India’s first solar mission, Aditya-L1, has successfully completed its third earth-bound manoeuvre, according to the Indian Space Research Organisation (ISRO). The satellite has now attained a new orbit of 296km x 71767km. This is one of five manoeuvres that will be performed during the satellite’s revolution around the Earth, with three already completed.
ISRO’s ground stations at Mauritius, Bengaluru, SDSC-SHAR, and Port Blair tracked the satellite during the third earth-bound manoeuvre. The next manoeuvre, known as EBN#4, is scheduled for September 15, 2023, around 02:00 Hrs. IST.
The purpose of an orbital manoeuvre is to increase the orbit of a satellite or spacecraft. This is done by using propulsion systems to adjust angles and fire rockets. This process is similar to a person on a swing. Just like applying pressure to make the swing go higher when coming down towards the ground, the Aditya L1 satellite will gain enough velocity to slingshot around towards its intended path.
Aditya-L1 was launched on September 2, following the successful landing of Chandrayaan-3 near the South pole of the moon. It carries seven different payloads to study the Sun in detail. Some of these payloads will observe the light from the Sun, while others will measure in-situ parameters of the plasma and magnetic fields.
The satellite will be placed in a halo orbit around Lagrangian Point 1 (L1), which is approximately 1.5 million km away from Earth in the direction of the Sun. It is expected to reach its destination in four months’ time.

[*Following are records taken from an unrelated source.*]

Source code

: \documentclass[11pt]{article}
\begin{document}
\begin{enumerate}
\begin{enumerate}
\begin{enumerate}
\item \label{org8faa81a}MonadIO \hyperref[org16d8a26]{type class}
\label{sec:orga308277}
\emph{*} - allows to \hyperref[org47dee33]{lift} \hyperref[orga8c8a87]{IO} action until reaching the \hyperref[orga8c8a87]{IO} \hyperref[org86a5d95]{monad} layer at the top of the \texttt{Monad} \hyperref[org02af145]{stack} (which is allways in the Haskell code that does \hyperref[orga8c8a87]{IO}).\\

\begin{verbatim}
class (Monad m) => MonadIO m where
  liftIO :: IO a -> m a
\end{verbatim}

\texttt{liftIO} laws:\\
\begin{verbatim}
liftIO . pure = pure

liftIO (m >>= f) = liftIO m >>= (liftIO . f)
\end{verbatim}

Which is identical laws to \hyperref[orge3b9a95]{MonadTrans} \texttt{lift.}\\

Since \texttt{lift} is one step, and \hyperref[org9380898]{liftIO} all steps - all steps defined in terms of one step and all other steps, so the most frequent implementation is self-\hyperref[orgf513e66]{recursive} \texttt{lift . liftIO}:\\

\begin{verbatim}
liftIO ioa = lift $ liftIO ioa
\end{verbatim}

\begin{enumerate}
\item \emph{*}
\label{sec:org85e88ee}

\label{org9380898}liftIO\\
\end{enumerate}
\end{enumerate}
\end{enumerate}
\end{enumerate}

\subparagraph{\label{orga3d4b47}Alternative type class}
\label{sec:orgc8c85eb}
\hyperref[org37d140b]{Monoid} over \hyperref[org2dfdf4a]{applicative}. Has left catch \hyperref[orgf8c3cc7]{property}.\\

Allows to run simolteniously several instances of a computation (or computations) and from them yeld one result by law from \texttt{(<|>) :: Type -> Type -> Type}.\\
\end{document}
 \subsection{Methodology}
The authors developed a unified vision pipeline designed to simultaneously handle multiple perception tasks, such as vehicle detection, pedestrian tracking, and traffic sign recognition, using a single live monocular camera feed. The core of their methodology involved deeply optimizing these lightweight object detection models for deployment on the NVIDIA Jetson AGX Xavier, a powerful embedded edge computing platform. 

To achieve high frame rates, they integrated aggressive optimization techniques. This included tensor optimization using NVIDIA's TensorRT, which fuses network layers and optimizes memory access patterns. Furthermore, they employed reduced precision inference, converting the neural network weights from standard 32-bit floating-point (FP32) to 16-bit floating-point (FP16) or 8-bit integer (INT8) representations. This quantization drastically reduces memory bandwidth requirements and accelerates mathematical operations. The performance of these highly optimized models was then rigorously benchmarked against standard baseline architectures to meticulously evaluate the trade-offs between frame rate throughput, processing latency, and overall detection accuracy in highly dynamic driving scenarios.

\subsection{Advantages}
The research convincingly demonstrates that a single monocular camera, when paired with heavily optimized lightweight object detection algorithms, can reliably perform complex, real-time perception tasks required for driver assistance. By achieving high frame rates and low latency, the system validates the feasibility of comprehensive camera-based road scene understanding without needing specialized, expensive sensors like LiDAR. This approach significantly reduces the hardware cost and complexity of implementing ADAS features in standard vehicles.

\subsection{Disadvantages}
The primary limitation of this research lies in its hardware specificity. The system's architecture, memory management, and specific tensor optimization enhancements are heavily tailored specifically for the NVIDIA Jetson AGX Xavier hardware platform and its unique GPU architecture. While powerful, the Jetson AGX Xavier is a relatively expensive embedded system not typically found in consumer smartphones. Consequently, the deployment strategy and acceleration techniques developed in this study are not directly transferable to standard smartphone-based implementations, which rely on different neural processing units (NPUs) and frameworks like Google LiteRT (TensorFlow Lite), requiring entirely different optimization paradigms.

Aditya-L1 will continuously observe the Sun without being hindered by eclipses or occultation, providing real-time data for scientists to study solar activities and their impact on space weather.
The major objectives of India’s solar mission include studying the physics of solar corona, solar wind acceleration, the dynamics of the solar atmosphere, and the origin of Coronal Mass Ejections and flares. Aditya-L1 will travel on Earth-bound orbits for 16 days and undergo five manoeuvres to gain the required speed before reaching its destination.
Upon arrival at the L1 point, the satellite will be bound to an orbit around L1, which is a balanced gravitational location between the Earth and the Sun. This strategic position will contribute to a deeper understanding of space weather drivers and provide valuable insights into the Sun’s outer atmosphere.